Harrison – che aveva costruito il suo primo orologio a vent’anni, senza aver seguito alcun corso da orologiaio professionista – iniziò a lavorare a un primo cronometro marino nel 1728, finendo il lavoro sette anni dopo. Questo prototipo però era ancora perfezionabile, e Harrison continuò a lavorare a nuovi modelli finché, nel 1759, ne inventò uno che permetteva alle navi di calcolare la propria longitudine attraverso la differenza tra l’ora locale registrata in mare e quella del meridiano di Greenwich.

La longitudine è la coordinata che indica la posizione di un punto sul globo terrestre a est o a ovest del meridiano di riferimento, quello che passa per Greenwich, in Inghilterra, e congiunge i due poli. È un angolo che parte da 0° del primo meridiano e raggiunge i 180° a est e -180° a ovest. Nel Settecento il calcolo della latitudine (cioè la coordinata di una posizione lungo l’asse nord-sud) era già stato perfezionato, e si sapeva anche che misurare il tempo era un buon metodo per perfezionare il calcolo della longitudine. Il problema però era che non esistevano sistemi meccanici affidabili per la misurazione del tempo sulle navi, per via delle condizioni ambientali in mare aperto: in particolare i meccanismi allora conosciuti non erano affidabili per via delle oscillazioni durante la navigazione.

Harrison trovò una soluzione montando il meccanismo principale su una serie di molle che lo rendevano meno soggetto alle vibrazioni e alle oscillazioni.
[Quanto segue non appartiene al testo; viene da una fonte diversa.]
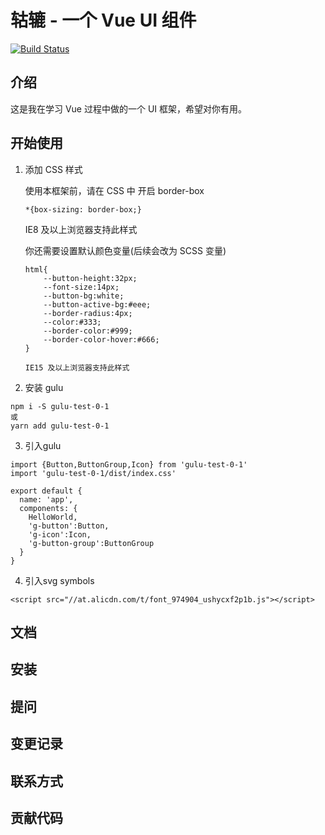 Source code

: # 轱辘 - 一个 Vue UI 组件

[![Build Status](https://www.travis-ci.org/slTrust/gulu-test-1.svg?branch=master)](https://www.travis-ci.org/slTrust/gulu-test-1)

## 介绍

这是我在学习 Vue 过程中做的一个 UI 框架，希望对你有用。

## 开始使用

1. 添加 CSS 样式

    使用本框架前，请在 CSS 中 开启 border-box
    
    ```
    *{box-sizing: border-box;}
    ```
    
    IE8 及以上浏览器支持此样式
    
    你还需要设置默认颜色变量(后续会改为 SCSS 变量)
    
    ```
    html{
        --button-height:32px;
        --font-size:14px;
        --button-bg:white;
        --button-active-bg:#eee;
        --border-radius:4px;
        --color:#333;
        --border-color:#999;
        --border-color-hover:#666;
    }
    
    IE15 及以上浏览器支持此样式
    ```
    
 2. 安装 gulu 
 
 ```
 npm i -S gulu-test-0-1
 或
 yarn add gulu-test-0-1
 ```
 
 3. 引入gulu
 
 ```
 import {Button,ButtonGroup,Icon} from 'gulu-test-0-1'
 import 'gulu-test-0-1/dist/index.css'

 export default {
   name: 'app',
   components: {
     HelloWorld,
     'g-button':Button,
     'g-icon':Icon,
     'g-button-group':ButtonGroup
   }
 }
 ```
 
 4. 引入svg symbols
 
 ```
 <script src="//at.alicdn.com/t/font_974904_ushycxf2p1b.js"></script>
 ```

## 文档

## 安装

## 提问

## 变更记录


## 联系方式

## 贡献代码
Il primo prototipo, H1, era troppo grande e pesante (35 chilogrammi), ma quello che vinse il premio, H4, era più trasportabile e pesava solo 1,5 chilogrammi, oltre a essere molto affidabile. Nonostante questo, il Longitude Board costituitosi a seguito del Longitude Act non riconobbe a Harrison l’intero premio, ma solo metà.

Lo scopo del Longitude Act venne raggiunto più di cinquant’anni dopo il naufragio della Association, che rimase sul fondo delle acque delle Western Rocks ancora due secoli prima che qualcuno la andasse a cercare. Nel 1963 Richard Larn, che allora era un ufficiale della marina, iniziò la ricerca del relitto con una dragamine chiesta in prestito a un ammiraglio. Per tre anni Larn e un gruppo di esploratori subacquei andarono avanti con le ricerche, finché non recuperarono un cannone di bronzo e alcune monete d’oro.

Nelle settimane successive, intorno al primo ritrovamento, continuarono a recuperare cannoni che vennero identificati come francesi, bottini di guerra della Association e delle altre navi della flotta. Vennero recuperati anche piatti, pettini, candelabri, fibbie e un’infinità di oggetti riconducibili a quel naufragio. In breve tempo, si sparse la voce e la gente cominciò a curiosare dove erano avvenuti i ritrovamenti. «Non c’era niente che impedisse alle persone di saccheggiare il relitto dopo che ce ne eravamo andati, ed è proprio quello che è successo» ha raccontato Larn a BBC. «Ce n’erano così tante di vecchie monete, in giro, che le usavano per pagarsi le birre al pub».

Nel 1973, dopo pressioni di Larn al parlamentare della sua circoscrizione, venne introdotto il Protection of Wrecks Act che tutela i relitti marini, ma in quei pochi anni in cui non c’era stata sorveglianza una quantità incalcolabile di reperti venne saccheggiata. Larn l’ha definita «una disgrazia nazionale». Oggi 24 relitti in acque britanniche sono protetti, di cui tre nei pressi delle isole Scilly, compreso quello della Association.